Das Modell des sozialen Austausches bei Kindern von Dodge (1986) (siehe Abbildung 7) enthält fünf verschiedene Komponenten, die in einer Wechselwirkung zueinander stehen: 1) Soziale Schlüsselreize, 2) soziale Informationsverarbeitung dieser Reize, 3) das Sozialverhalten des Kindes als Konsequenz dieser Verarbeitungsprozesse, 4) Bewertung des Verhaltens durch die Gleichaltrigen (Peers) und 5) als Reaktion darauf, das Verhalten der Gleichaltrigen dem Kind gegenüber (Dodge, 1986; Leffert & Siperstein, 1996; Oerter, 1995).
Dodge geht davon aus, „...that children’s social behaviors are best understood as responses to specific situations or task" (Dodge, Mc Claskey & Feldman, 1985, S. 351). In diesem Sinne soll Punkt 1 des Modells (sozialer Reiz) als eine Situation verstanden werden, die eine soziale Aufgabe enthält. Die Beurteilung von sozialer Kompetenz erfolgt nach Dodge anhand der Bewältigung der sozialen Aufgaben. Folgerichtig definiert Dodge soziale Kompetenz über die erfolgreiche Bewältigung sozialer Aufgaben (Leffert & Siperstein, 1996; Oerter, 1995).

 

      Abbildung 7: Modell des sozialen Austausches bei Kindern von Dodge et al (aus Oerter 1995, S. 297)

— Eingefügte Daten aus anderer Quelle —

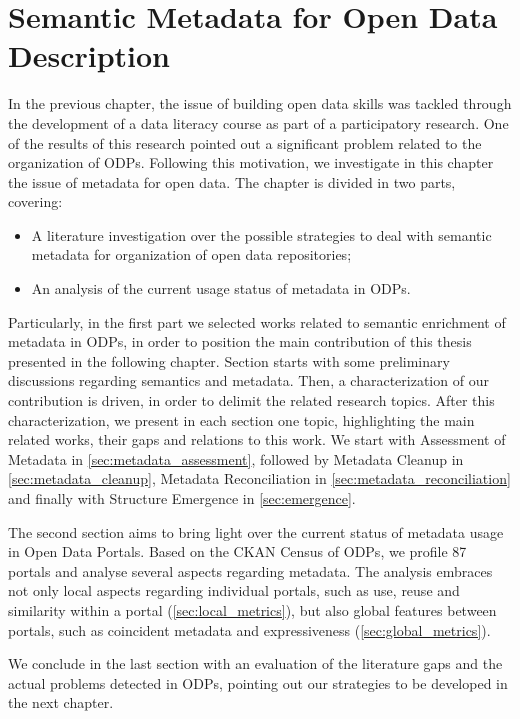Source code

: \chapter{Semantic Metadata for Open Data Description}
\label{chap:relworks}

In the previous chapter, the issue of building open data skills was tackled through the development of a data literacy course as part of a participatory research.
One of the results of this research pointed out a significant problem related to the organization of ODPs.
Following this motivation, we investigate in this chapter the issue of metadata for open data. 
The chapter is divided in two parts, covering:

\begin{itemize}
	\item A literature investigation over the possible strategies to deal with semantic metadata for organization of open data repositories;
	\item An analysis of the current usage status of metadata in ODPs.
\end{itemize}

Particularly, in the first part we selected works related to semantic enrichment of metadata in ODPs, in order to position the main contribution of this thesis presented in the following chapter.
Section starts with some preliminary discussions regarding semantics and metadata.
Then, a characterization of our contribution is driven, in order to delimit the related research topics.
After this characterization, we present in each section one topic, highlighting the main related works, their gaps and relations to this work.
We start with Assessment of Metadata in \autoref{sec:metadata_assessment}, followed by Metadata Cleanup in \autoref{sec:metadata_cleanup}, Metadata Reconciliation in \autoref{sec:metadata_reconciliation} and finally with Structure Emergence in \autoref{sec:emergence}.

The second section aims to bring light over the current status of metadata usage in Open Data Portals.
Based on the CKAN Census of ODPs, we profile 87 portals and analyse several aspects regarding metadata.
The analysis embraces not only local aspects regarding individual portals, such as use, reuse and similarity within a portal (\autoref{sec:local_metrics}), but also global features between portals, such as coincident metadata and expressiveness (\autoref{sec:global_metrics}).

We conclude in the last section with an evaluation of the literature gaps and the actual problems detected in ODPs, pointing out our strategies to be developed in the next chapter.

Der entscheidende Punkt in diesem Modell ist die Informationsverarbeitung des Kindes (siehe Abbildung 8).
 

       
      Abbildung 8: Soziale Informationsverarbeitung des Kindes (nach Dodge, 1986, S. 84)
       
Der erste Schritt, die Kodierung, enthält die Wahrnehmung der sozialen Situation. Leffert und Siperstein (1996) benutzen in ihrer Arbeit, analog zu Dodge (1986), den Begriff ‘encoding’. Dieser wurde vom Autor der vorliegenden Arbeit als ‘Wahrnehmung der sozialen Situation’ übersetzt. Darunter soll die Richtung von selektiver Aufmerksamkeit auf die entscheidenden sozialen Schlüsselreize und ihre Erkennung und Kategorisierung verstanden werden (siehe Punkt 1.2.6).
Im zweiten Schritt wird dieser Schlüsselreiz vom Kind interpretiert. Es wird versucht, die Intentionen des Interaktionspartners zu deuten. Im dritten Schritt sucht das Kind Reaktionsmöglichkeiten auf das Verhalten des Partners. Als viertes werden dessen mögliche Gegenreaktionen auf die Reaktionsmöglichkeiten des Kindes gesammelt und bewertet. Nach dem Durchlaufen dieser vier kognitiven Prozesse erfolgt erst die Reaktion des Kindes. Es muß natürlich angemerkt werden, daß im Normalfall dieser Prozeß unbewußt und automatisiert abläuft. Erst bei sehr komplexen und schwierigen sozialen Aufgaben werden Teile dieses Prozesses bewußt durchgeführt (Dodge, 1986). Im Folgenden wollen wir uns etwas genauer mit der Informationsverarbeitung des Kindes anhand des Dodge-Modells beschäftigen.

Im oberen Teil der Abbildung 8 sind drei vom Kind in der aktuellen Situation nicht beeinflußbare Basisfaktoren des Modells dargestellt. Ein Basisfaktor sind die biologisch determinierten Kapazitäten des Kindes. Hierunter sind die biologischen Wahrnehmungsfähigkeiten des Kindes zu verstehen, also die physische Qualität der Augen, der Ohren, etc.. Unter diesen Punkt fällt auch die Intelligenzausprägung des Kindes. Unter Erfahrungsbasis des Kindes verstehen wir die im Gedächtnis abgespeicherten bisherigen Erfahrungen des Kindes. Dritte Basisvoraussetzung des Modells ist das Vorhandensein von sozialen Reizen, auf die das Kind reagieren muß.

Im Kodierungsprozeß (encoding process) spielen die Punkte Empfindung, Wahrnehmung, Aufmerksamkeit und Aufmerksamkeitslenkung die zentrale Rolle. Dodge (1991) beschreibt, daß innere Regeln (internal rules) die Zuweisung von selektiver Aufmerksamkeit steuern. Als Beispiel führt er die angeborene oder in früher Kindheit erlernte Lenkung der Aufmerksamkeit auf menschliche Gesichtsausdrücke an.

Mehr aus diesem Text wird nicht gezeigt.